Your goal -> The material below contains a line with "6.17%|The Kraken|7|7|50.00%|306|" and a line with "0.88%|Feral Spirit|1|1|50.00%|54|". Copy exactly those two lines and all lines between them.

[Opening Source records section]

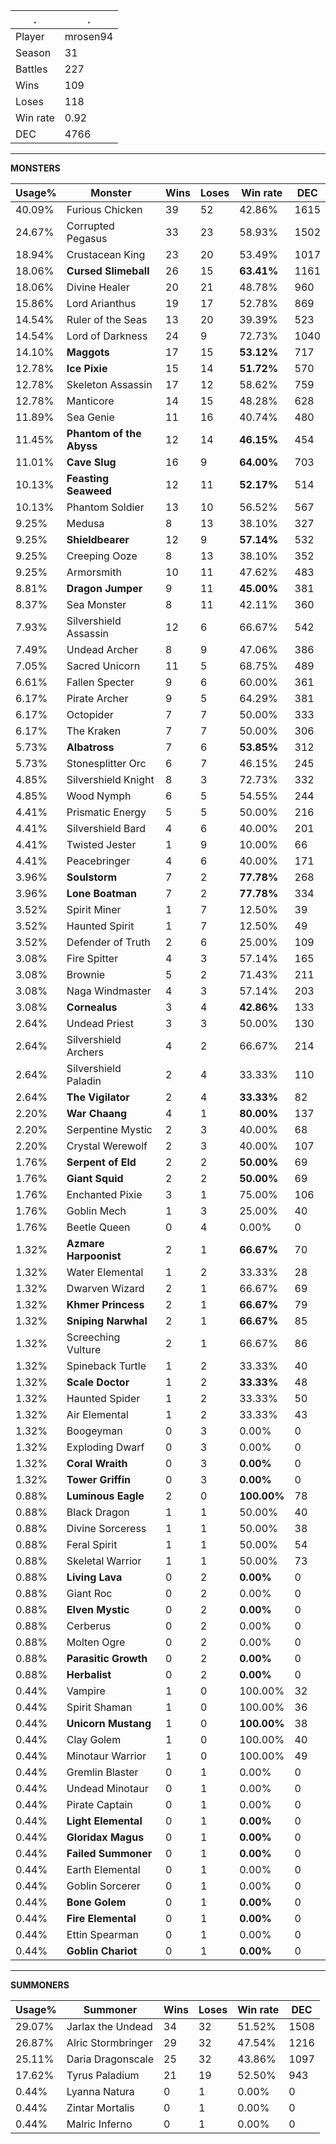.|.
|-|-
Player|mrosen94
Season|31
Battles|227
Wins|109
Loses|118
Win rate|0.92
DEC|4766

---
**MONSTERS**

Usage%|Monster|Wins|Loses|Win rate|DEC|
-|-|-|-|-|-|
40.09%|Furious Chicken|39|52|42.86%|1615|
24.67%|Corrupted Pegasus|33|23|58.93%|1502|
18.94%|Crustacean King|23|20|53.49%|1017|
18.06%|**Cursed Slimeball**|26|15|**63.41%**|1161|
18.06%|Divine Healer|20|21|48.78%|960|
15.86%|Lord Arianthus|19|17|52.78%|869|
14.54%|Ruler of the Seas|13|20|39.39%|523|
14.54%|Lord of Darkness|24|9|72.73%|1040|
14.10%|**Maggots**|17|15|**53.12%**|717|
12.78%|**Ice Pixie**|15|14|**51.72%**|570|
12.78%|Skeleton Assassin|17|12|58.62%|759|
12.78%|Manticore|14|15|48.28%|628|
11.89%|Sea Genie|11|16|40.74%|480|
11.45%|**Phantom of the Abyss**|12|14|**46.15%**|454|
11.01%|**Cave Slug**|16|9|**64.00%**|703|
10.13%|**Feasting Seaweed**|12|11|**52.17%**|514|
10.13%|Phantom Soldier|13|10|56.52%|567|
9.25%|Medusa|8|13|38.10%|327|
9.25%|**Shieldbearer**|12|9|**57.14%**|532|
9.25%|Creeping Ooze|8|13|38.10%|352|
9.25%|Armorsmith|10|11|47.62%|483|
8.81%|**Dragon Jumper**|9|11|**45.00%**|381|
8.37%|Sea Monster|8|11|42.11%|360|
7.93%|Silvershield Assassin|12|6|66.67%|542|
7.49%|Undead Archer|8|9|47.06%|386|
7.05%|Sacred Unicorn|11|5|68.75%|489|
6.61%|Fallen Specter|9|6|60.00%|361|
6.17%|Pirate Archer|9|5|64.29%|381|
6.17%|Octopider|7|7|50.00%|333|
6.17%|The Kraken|7|7|50.00%|306|
5.73%|**Albatross**|7|6|**53.85%**|312|
5.73%|Stonesplitter Orc|6|7|46.15%|245|
4.85%|Silvershield Knight|8|3|72.73%|332|
4.85%|Wood Nymph|6|5|54.55%|244|
4.41%|Prismatic Energy|5|5|50.00%|216|
4.41%|Silvershield Bard|4|6|40.00%|201|
4.41%|Twisted Jester|1|9|10.00%|66|
4.41%|Peacebringer|4|6|40.00%|171|
3.96%|**Soulstorm**|7|2|**77.78%**|268|
3.96%|**Lone Boatman**|7|2|**77.78%**|334|
3.52%|Spirit Miner|1|7|12.50%|39|
3.52%|Haunted Spirit|1|7|12.50%|49|
3.52%|Defender of Truth|2|6|25.00%|109|
3.08%|Fire Spitter|4|3|57.14%|165|
3.08%|Brownie|5|2|71.43%|211|
3.08%|Naga Windmaster|4|3|57.14%|203|
3.08%|**Cornealus**|3|4|**42.86%**|133|
2.64%|Undead Priest|3|3|50.00%|130|
2.64%|Silvershield Archers|4|2|66.67%|214|
2.64%|Silvershield Paladin|2|4|33.33%|110|
2.64%|**The Vigilator**|2|4|**33.33%**|82|
2.20%|**War Chaang**|4|1|**80.00%**|137|
2.20%|Serpentine Mystic|2|3|40.00%|68|
2.20%|Crystal Werewolf|2|3|40.00%|107|
1.76%|**Serpent of Eld**|2|2|**50.00%**|69|
1.76%|**Giant Squid**|2|2|**50.00%**|69|
1.76%|Enchanted Pixie|3|1|75.00%|106|
1.76%|Goblin Mech|1|3|25.00%|40|
1.76%|Beetle Queen|0|4|0.00%|0|
1.32%|**Azmare Harpoonist**|2|1|**66.67%**|70|
1.32%|Water Elemental|1|2|33.33%|28|
1.32%|Dwarven Wizard|2|1|66.67%|69|
1.32%|**Khmer Princess**|2|1|**66.67%**|79|
1.32%|**Sniping Narwhal**|2|1|**66.67%**|85|
1.32%|Screeching Vulture|2|1|66.67%|86|
1.32%|Spineback Turtle|1|2|33.33%|40|
1.32%|**Scale Doctor**|1|2|**33.33%**|48|
1.32%|Haunted Spider|1|2|33.33%|50|
1.32%|Air Elemental|1|2|33.33%|43|
1.32%|Boogeyman|0|3|0.00%|0|
1.32%|Exploding Dwarf|0|3|0.00%|0|
1.32%|**Coral Wraith**|0|3|**0.00%**|0|
1.32%|**Tower Griffin**|0|3|**0.00%**|0|
0.88%|**Luminous Eagle**|2|0|**100.00%**|78|
0.88%|Black Dragon|1|1|50.00%|40|
0.88%|Divine Sorceress|1|1|50.00%|38|
0.88%|Feral Spirit|1|1|50.00%|54|
0.88%|Skeletal Warrior|1|1|50.00%|73|
0.88%|**Living Lava**|0|2|**0.00%**|0|
0.88%|Giant Roc|0|2|0.00%|0|
0.88%|**Elven Mystic**|0|2|**0.00%**|0|
0.88%|Cerberus|0|2|0.00%|0|
0.88%|Molten Ogre|0|2|0.00%|0|
0.88%|**Parasitic Growth**|0|2|**0.00%**|0|
0.88%|**Herbalist**|0|2|**0.00%**|0|
0.44%|Vampire|1|0|100.00%|32|
0.44%|Spirit Shaman|1|0|100.00%|36|
0.44%|**Unicorn Mustang**|1|0|**100.00%**|38|
0.44%|Clay Golem|1|0|100.00%|40|
0.44%|Minotaur Warrior|1|0|100.00%|49|
0.44%|Gremlin Blaster|0|1|0.00%|0|
0.44%|Undead Minotaur|0|1|0.00%|0|
0.44%|Pirate Captain|0|1|0.00%|0|
0.44%|**Light Elemental**|0|1|**0.00%**|0|
0.44%|**Gloridax Magus**|0|1|**0.00%**|0|
0.44%|**Failed Summoner**|0|1|**0.00%**|0|
0.44%|Earth Elemental|0|1|0.00%|0|
0.44%|Goblin Sorcerer|0|1|0.00%|0|
0.44%|**Bone Golem**|0|1|**0.00%**|0|
0.44%|**Fire Elemental**|0|1|**0.00%**|0|
0.44%|Ettin Spearman|0|1|0.00%|0|
0.44%|**Goblin Chariot**|0|1|**0.00%**|0|

---
**SUMMONERS**

Usage%|Summoner|Wins|Loses|Win rate|DEC|
-|-|-|-|-|-|
29.07%|Jarlax the Undead|34|32|51.52%|1508|
26.87%|Alric Stormbringer|29|32|47.54%|1216|
25.11%|Daria Dragonscale|25|32|43.86%|1097|
17.62%|Tyrus Paladium|21|19|52.50%|943|
0.44%|Lyanna Natura|0|1|0.00%|0|
0.44%|Zintar Mortalis|0|1|0.00%|0|
0.44%|Malric Inferno|0|1|0.00%|0|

[Closing Source records section]

Your response ->
6.17%|The Kraken|7|7|50.00%|306|
5.73%|**Albatross**|7|6|**53.85%**|312|
5.73%|Stonesplitter Orc|6|7|46.15%|245|
4.85%|Silvershield Knight|8|3|72.73%|332|
4.85%|Wood Nymph|6|5|54.55%|244|
4.41%|Prismatic Energy|5|5|50.00%|216|
4.41%|Silvershield Bard|4|6|40.00%|201|
4.41%|Twisted Jester|1|9|10.00%|66|
4.41%|Peacebringer|4|6|40.00%|171|
3.96%|**Soulstorm**|7|2|**77.78%**|268|
3.96%|**Lone Boatman**|7|2|**77.78%**|334|
3.52%|Spirit Miner|1|7|12.50%|39|
3.52%|Haunted Spirit|1|7|12.50%|49|
3.52%|Defender of Truth|2|6|25.00%|109|
3.08%|Fire Spitter|4|3|57.14%|165|
3.08%|Brownie|5|2|71.43%|211|
3.08%|Naga Windmaster|4|3|57.14%|203|
3.08%|**Cornealus**|3|4|**42.86%**|133|
2.64%|Undead Priest|3|3|50.00%|130|
2.64%|Silvershield Archers|4|2|66.67%|214|
2.64%|Silvershield Paladin|2|4|33.33%|110|
2.64%|**The Vigilator**|2|4|**33.33%**|82|
2.20%|**War Chaang**|4|1|**80.00%**|137|
2.20%|Serpentine Mystic|2|3|40.00%|68|
2.20%|Crystal Werewolf|2|3|40.00%|107|
1.76%|**Serpent of Eld**|2|2|**50.00%**|69|
1.76%|**Giant Squid**|2|2|**50.00%**|69|
1.76%|Enchanted Pixie|3|1|75.00%|106|
1.76%|Goblin Mech|1|3|25.00%|40|
1.76%|Beetle Queen|0|4|0.00%|0|
1.32%|**Azmare Harpoonist**|2|1|**66.67%**|70|
1.32%|Water Elemental|1|2|33.33%|28|
1.32%|Dwarven Wizard|2|1|66.67%|69|
1.32%|**Khmer Princess**|2|1|**66.67%**|79|
1.32%|**Sniping Narwhal**|2|1|**66.67%**|85|
1.32%|Screeching Vulture|2|1|66.67%|86|
1.32%|Spineback Turtle|1|2|33.33%|40|
1.32%|**Scale Doctor**|1|2|**33.33%**|48|
1.32%|Haunted Spider|1|2|33.33%|50|
1.32%|Air Elemental|1|2|33.33%|43|
1.32%|Boogeyman|0|3|0.00%|0|
1.32%|Exploding Dwarf|0|3|0.00%|0|
1.32%|**Coral Wraith**|0|3|**0.00%**|0|
1.32%|**Tower Griffin**|0|3|**0.00%**|0|
0.88%|**Luminous Eagle**|2|0|**100.00%**|78|
0.88%|Black Dragon|1|1|50.00%|40|
0.88%|Divine Sorceress|1|1|50.00%|38|
0.88%|Feral Spirit|1|1|50.00%|54|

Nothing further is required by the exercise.